The content is as well related to the the function of a living room for worldly affairs the Old Church had in the Middle Ages, as to her late grandmother who was the daughther of the Sint Nicolaas church’s sexton in Benschop. From her mothers dead at the age of seven, till her marriage in the last winter of World War II, Heshusius' grandmother spent many hours cleaning the church by hand, on her knees. By helping her father without any complaint she hoped to receive some motherlove in return, but unfortunately didn’t succeed.

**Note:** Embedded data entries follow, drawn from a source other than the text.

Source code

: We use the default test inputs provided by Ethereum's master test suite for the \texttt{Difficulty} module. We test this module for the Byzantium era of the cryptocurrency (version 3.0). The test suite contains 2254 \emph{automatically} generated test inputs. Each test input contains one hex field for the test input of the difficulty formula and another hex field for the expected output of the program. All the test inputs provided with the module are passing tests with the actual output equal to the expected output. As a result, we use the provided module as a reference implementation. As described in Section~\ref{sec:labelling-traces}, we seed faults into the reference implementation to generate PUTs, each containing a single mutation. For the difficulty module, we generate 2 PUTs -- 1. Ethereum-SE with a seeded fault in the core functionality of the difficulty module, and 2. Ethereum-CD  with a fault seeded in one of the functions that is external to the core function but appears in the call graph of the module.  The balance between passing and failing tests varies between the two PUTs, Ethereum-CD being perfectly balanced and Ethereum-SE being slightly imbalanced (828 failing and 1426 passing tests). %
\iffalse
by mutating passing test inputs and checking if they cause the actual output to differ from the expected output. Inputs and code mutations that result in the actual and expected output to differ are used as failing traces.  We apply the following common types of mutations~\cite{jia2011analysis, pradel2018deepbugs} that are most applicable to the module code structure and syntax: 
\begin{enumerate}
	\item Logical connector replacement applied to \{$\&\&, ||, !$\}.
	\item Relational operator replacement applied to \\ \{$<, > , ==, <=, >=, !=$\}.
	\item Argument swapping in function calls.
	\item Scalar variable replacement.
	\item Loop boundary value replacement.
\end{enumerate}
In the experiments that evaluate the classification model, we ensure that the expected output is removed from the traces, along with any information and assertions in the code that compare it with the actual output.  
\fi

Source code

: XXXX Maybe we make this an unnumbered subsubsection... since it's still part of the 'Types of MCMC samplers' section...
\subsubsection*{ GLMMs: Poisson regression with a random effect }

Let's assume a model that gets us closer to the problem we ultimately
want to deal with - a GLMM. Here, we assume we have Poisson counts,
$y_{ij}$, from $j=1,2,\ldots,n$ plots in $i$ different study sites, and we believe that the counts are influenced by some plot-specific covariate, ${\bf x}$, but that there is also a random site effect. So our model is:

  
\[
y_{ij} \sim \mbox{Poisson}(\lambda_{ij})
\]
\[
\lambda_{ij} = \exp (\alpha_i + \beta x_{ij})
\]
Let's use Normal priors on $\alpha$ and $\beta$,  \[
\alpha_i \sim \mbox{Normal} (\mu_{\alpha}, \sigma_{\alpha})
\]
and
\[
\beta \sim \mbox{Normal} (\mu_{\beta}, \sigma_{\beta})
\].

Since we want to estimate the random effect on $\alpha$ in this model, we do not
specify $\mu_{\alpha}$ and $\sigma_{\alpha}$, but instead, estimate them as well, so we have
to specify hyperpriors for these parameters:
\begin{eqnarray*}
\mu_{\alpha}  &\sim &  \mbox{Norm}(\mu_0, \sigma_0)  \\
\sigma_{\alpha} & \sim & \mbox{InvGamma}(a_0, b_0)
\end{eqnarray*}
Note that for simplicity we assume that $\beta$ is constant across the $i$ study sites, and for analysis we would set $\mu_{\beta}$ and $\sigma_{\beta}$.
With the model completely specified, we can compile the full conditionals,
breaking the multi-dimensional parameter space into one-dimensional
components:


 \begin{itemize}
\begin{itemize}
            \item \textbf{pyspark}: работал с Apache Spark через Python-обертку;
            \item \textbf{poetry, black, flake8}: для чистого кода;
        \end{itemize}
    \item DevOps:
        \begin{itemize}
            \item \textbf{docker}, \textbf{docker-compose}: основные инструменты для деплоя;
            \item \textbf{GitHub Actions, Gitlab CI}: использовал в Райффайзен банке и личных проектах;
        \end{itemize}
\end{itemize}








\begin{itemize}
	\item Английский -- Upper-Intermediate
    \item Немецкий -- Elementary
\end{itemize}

Heshusius’ actions begin from the concrete and become increasingly more abstract. Wearing a dress that is originally from her grandmother she rubs a bread over her head in an attempt to comfort herself. In the second part, when entering the room, the smell and the image of a flowerfield gives the audience a feeling of being alive. It is that youthly feeling that Heshusius uses to refer to the struggle at the end of childhood and the artificiality of beauty by cutting every single flower. Part three is the inevitable search for transformation in identity. By wrapping the body in wool and applying lipstick, Heshusius wants to symbolize domestic adaptation, imitation only enlarges the feeling of being adrift.
The audience tends to become more engaged and empathetic with her struggle to connect to her grandmother’s struggle. She takes on an other-worldly look that conjure the fleeting thought that the grandmother replaced her in the performance.